DEV Community

Discussion on: What do you do on a daily basis for your job?

Collapse
 
jacoby profile image
Dave Jacoby

I am a developer (right now, the developer) for a genomics core lab.

What we do is gene sequencing (reading, not writing) for a research institution. There are many labs that need sequences done, and few of them do it enough for it be worthwhile for them to get their own sequencer, so there's us.

What I do, most days, is look at two screens at a standing desk and type.

My corner of the lab is mostly about meta-data. Who brought in samples? What are the samples? What do you want done with them? How are we getting paid? This is mostly web forms and SQL, and I go in to fix data much more often than I do to fix or update the tools, but that does happen.

Because nobody wants to waste time and money sequencing bad samples, there are Quality Assurance steps. My code generates config files, so we don't get "sample 1, sample 2" in output that we have to associate with the sample IDs later. I also have some visualization tools that allow us to inform our customers where we are in the process.
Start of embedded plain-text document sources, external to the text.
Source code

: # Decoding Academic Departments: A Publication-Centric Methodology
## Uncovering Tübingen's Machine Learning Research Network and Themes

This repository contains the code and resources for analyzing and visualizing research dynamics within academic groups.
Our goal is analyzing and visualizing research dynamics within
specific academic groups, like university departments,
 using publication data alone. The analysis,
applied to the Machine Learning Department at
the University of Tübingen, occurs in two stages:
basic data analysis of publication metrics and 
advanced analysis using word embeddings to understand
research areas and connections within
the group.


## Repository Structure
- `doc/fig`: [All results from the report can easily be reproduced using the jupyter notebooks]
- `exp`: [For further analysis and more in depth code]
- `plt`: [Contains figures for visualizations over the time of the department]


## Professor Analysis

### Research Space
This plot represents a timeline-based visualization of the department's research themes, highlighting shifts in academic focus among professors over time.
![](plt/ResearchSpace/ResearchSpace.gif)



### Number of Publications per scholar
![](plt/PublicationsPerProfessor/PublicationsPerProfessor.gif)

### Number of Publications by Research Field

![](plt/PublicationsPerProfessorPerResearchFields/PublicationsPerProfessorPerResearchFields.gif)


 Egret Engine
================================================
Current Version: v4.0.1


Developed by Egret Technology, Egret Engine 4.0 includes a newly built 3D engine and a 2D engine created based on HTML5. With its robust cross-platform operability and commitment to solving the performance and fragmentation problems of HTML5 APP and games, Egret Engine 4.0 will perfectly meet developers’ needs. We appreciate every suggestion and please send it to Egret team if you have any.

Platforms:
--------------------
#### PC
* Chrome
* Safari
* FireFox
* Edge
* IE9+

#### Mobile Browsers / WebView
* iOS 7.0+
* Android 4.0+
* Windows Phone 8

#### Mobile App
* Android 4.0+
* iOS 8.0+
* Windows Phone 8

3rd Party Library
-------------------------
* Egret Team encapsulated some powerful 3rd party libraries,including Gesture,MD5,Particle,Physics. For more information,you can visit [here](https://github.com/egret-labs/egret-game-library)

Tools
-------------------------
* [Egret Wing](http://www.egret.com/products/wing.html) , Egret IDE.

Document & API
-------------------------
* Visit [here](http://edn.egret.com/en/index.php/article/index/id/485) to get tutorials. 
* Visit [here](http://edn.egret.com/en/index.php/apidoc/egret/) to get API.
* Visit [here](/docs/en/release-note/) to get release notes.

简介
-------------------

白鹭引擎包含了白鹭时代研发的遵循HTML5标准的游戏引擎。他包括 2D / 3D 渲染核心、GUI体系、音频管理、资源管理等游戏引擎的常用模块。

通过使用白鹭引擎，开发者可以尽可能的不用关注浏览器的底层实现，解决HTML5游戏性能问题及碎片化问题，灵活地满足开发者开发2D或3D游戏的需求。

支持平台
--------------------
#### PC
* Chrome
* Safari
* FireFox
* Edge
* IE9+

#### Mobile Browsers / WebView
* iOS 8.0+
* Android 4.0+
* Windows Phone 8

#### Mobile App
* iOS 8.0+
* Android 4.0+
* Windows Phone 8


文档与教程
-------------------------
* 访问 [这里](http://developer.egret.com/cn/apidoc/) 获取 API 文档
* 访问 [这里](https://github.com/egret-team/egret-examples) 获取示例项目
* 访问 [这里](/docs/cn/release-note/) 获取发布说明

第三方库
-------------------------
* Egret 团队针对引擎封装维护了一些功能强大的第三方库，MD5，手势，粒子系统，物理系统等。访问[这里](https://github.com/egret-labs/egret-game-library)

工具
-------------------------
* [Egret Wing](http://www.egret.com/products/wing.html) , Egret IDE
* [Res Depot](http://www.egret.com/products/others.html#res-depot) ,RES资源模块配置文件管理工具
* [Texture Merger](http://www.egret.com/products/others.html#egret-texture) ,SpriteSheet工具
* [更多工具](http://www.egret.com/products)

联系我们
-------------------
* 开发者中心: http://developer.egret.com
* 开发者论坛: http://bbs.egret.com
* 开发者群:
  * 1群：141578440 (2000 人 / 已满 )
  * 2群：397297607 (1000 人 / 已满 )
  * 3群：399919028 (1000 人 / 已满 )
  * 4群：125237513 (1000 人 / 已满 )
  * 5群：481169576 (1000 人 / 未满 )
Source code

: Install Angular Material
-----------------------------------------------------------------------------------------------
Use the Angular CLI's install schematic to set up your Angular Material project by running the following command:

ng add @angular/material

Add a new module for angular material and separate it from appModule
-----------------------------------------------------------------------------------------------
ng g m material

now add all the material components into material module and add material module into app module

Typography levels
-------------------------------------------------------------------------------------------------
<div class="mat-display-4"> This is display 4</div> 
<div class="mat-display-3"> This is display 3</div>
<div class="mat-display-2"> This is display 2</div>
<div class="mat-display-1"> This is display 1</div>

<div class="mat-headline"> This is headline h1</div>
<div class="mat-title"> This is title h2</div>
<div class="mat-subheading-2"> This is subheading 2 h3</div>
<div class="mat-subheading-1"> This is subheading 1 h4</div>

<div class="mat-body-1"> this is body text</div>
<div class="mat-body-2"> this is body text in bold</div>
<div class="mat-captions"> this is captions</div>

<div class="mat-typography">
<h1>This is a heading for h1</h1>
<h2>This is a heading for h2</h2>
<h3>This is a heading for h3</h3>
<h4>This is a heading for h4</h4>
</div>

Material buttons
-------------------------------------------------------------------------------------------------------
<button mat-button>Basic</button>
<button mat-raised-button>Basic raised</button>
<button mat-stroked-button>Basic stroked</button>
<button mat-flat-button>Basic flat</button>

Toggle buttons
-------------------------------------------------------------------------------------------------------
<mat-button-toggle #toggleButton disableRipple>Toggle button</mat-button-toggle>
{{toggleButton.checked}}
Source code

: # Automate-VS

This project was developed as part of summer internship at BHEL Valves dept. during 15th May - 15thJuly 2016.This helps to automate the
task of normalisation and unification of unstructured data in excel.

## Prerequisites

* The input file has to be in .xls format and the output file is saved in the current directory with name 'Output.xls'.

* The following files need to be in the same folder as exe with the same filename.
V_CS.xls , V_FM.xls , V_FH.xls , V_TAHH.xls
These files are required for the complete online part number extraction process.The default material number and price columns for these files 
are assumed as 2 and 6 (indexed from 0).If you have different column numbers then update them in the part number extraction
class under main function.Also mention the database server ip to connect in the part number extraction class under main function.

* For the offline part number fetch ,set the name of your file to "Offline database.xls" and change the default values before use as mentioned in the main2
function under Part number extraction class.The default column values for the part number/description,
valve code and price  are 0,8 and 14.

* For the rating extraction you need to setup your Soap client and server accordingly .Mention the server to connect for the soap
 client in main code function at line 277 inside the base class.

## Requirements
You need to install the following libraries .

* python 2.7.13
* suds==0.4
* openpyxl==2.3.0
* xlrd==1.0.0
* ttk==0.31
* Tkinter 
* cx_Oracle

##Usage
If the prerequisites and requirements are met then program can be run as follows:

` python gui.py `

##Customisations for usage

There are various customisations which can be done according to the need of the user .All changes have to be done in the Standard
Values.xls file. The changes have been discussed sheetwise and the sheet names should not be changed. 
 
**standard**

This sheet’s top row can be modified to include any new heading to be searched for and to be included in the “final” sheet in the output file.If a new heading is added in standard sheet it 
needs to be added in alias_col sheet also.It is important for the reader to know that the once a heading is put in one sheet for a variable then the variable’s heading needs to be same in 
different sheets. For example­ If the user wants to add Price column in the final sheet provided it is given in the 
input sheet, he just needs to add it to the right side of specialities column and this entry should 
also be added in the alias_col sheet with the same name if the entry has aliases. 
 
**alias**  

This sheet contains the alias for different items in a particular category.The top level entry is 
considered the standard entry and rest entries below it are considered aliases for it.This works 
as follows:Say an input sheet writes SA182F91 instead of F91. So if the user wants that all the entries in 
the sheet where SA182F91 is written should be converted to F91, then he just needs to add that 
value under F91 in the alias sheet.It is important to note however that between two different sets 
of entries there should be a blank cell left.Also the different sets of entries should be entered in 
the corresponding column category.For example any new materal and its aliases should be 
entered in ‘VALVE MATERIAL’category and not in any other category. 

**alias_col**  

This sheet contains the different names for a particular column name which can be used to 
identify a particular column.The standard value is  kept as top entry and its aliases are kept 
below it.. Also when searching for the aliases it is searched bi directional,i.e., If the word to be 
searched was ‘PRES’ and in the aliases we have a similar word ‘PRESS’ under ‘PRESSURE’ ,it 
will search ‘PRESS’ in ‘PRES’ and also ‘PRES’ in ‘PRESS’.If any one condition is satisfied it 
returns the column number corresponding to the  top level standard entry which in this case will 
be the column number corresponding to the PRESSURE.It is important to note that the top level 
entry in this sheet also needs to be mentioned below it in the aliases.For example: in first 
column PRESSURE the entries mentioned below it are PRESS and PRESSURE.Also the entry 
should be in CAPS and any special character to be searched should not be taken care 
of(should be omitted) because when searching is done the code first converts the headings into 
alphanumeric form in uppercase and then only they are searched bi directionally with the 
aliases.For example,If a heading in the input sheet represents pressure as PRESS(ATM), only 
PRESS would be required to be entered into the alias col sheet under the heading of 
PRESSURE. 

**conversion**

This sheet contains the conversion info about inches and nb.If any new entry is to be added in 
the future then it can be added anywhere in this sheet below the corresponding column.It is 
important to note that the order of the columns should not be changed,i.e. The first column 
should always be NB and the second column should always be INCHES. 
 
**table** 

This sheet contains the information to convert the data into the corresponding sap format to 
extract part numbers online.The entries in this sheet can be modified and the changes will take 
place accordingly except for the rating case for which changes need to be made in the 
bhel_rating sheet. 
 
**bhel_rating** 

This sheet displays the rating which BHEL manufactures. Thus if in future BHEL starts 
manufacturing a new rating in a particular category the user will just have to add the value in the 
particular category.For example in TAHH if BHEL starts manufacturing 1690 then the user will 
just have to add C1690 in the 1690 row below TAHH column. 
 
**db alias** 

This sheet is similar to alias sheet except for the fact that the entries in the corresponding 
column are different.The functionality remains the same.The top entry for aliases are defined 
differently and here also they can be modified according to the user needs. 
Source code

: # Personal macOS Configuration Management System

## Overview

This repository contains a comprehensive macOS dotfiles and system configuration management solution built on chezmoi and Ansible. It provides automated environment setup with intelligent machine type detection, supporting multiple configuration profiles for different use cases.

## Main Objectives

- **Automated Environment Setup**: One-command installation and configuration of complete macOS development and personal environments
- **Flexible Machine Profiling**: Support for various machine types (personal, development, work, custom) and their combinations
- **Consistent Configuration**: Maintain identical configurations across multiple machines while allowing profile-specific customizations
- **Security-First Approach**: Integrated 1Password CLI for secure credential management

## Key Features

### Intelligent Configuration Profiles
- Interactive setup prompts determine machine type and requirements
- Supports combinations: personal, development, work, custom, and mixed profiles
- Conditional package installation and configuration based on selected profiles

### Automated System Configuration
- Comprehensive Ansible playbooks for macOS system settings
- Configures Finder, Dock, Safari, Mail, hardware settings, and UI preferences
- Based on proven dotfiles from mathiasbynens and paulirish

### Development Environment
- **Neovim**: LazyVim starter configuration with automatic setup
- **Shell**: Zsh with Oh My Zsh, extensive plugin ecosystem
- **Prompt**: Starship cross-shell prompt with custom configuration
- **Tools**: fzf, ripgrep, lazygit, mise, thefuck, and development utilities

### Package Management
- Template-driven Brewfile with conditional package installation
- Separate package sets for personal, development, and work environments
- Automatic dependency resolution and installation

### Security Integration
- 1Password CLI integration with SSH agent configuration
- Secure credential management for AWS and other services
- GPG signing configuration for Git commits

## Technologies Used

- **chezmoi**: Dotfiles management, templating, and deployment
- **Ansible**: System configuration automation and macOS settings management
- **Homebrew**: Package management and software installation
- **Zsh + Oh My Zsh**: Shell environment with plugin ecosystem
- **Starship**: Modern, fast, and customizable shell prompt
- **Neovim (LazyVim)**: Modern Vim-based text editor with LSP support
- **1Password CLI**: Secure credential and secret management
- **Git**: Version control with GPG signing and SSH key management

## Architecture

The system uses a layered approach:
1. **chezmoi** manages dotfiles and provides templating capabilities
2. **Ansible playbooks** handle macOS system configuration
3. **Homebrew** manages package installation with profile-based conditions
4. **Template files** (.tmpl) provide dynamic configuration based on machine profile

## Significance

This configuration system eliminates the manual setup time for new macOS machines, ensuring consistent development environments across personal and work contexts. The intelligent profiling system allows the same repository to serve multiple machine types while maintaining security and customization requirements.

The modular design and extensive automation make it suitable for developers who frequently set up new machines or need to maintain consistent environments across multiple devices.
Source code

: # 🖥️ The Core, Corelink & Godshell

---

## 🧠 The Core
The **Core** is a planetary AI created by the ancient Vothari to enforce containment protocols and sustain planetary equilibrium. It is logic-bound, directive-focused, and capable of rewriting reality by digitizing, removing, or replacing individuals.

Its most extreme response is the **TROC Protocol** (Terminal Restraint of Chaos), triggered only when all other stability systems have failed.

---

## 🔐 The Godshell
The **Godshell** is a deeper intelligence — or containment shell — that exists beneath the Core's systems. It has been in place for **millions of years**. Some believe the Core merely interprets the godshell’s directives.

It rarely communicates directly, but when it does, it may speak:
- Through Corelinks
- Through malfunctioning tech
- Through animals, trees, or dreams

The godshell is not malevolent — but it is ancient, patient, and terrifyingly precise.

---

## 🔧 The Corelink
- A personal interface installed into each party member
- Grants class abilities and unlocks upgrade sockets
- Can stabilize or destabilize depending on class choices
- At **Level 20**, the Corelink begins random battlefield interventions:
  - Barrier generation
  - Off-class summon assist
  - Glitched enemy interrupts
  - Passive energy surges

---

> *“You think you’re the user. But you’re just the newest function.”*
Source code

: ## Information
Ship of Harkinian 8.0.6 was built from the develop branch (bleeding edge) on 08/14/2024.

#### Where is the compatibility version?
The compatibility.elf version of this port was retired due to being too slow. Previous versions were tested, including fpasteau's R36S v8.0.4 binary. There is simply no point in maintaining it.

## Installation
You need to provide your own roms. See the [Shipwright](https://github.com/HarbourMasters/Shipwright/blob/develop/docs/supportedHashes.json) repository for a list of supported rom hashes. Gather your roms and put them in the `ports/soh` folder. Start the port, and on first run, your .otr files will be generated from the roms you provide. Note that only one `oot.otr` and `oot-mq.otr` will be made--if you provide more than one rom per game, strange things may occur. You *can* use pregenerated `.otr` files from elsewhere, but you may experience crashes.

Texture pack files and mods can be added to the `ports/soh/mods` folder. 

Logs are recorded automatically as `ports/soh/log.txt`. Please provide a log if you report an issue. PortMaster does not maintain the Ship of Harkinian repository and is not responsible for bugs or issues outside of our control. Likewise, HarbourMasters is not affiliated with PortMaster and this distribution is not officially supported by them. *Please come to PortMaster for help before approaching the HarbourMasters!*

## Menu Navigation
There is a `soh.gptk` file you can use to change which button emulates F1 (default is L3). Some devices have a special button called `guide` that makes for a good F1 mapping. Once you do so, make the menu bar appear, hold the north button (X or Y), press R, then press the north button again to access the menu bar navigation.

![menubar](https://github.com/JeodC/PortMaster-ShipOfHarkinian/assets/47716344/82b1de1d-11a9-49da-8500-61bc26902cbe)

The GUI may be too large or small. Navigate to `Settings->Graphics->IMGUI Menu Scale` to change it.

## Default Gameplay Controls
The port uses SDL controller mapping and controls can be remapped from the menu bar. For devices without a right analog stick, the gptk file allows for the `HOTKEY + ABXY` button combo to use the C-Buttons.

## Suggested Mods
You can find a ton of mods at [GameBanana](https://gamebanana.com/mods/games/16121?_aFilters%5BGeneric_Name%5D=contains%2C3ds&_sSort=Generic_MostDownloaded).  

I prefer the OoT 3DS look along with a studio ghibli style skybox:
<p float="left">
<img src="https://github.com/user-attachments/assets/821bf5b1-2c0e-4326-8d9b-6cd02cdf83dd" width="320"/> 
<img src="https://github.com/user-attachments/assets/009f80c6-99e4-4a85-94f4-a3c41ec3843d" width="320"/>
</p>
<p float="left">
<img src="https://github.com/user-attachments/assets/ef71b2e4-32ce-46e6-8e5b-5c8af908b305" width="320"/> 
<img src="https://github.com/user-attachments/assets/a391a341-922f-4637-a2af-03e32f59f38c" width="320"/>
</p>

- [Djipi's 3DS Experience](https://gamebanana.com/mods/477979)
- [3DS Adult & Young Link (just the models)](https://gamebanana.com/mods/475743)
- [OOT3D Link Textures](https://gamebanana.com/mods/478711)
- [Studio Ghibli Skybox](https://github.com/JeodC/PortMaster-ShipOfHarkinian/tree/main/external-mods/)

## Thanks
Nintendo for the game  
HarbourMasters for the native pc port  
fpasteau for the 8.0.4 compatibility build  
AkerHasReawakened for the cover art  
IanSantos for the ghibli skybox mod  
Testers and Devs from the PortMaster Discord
Sequencing can take between a few hours and a week, depending on the engine, and you end up with about 100 characters of ACGT per read, and all the reads are in different files, and the assembly process occurs to make it into one full genome, which can be several hundred GBs. Here we must remember that file systems are filled with inodes, and you can kill a file system with a huge number of small files, even if disk usage is still small. This is not part of my workflow, yet.

The output of the assembly is on a multi-petabyte storage system (shared across departments) connected to several research clusters, and we have several ways to share this data. If our customers are also on this cluster, we use Access Control Lists (ACLs) to ensure they can access it. Previously, it was done via ln and magic, but the new storage system supports ACLs, which is better. I wrote tools that add and remove access control based on stored rules across large directories, but now that that's working, I rarely have to think about them.

If a customer does not have access to these systems, or if we have moved their data onto tape storage, we use a service called Globus to give them access. Because the permission to share this data lies with us, not our customers, I wrote a proxy to for this. I spend much more time checking that systems are up and helping the customers and their collaborators navigate this service than working on the tools themselves.

Additionally, I'm a computer guy in a lab where much of the work is biochemical, so fixing PCs, running cable, and answering questions on Excel also fall to me.

Weekly:

  • Monday morning, I reset permissions for Globus.
  • (Almost every) Tuesday afternoon, I go to campus helpdesk at a coffee shop to ask the admins of the storage system and clusters questions and to sometimes answer our customers' questions as well.
  • Every other Thursday, there's a meeting between my boss and other bioinformatics people. Every other meeting, the admins are there as well.

Nearly everything else changes depending on what's going on that day or week.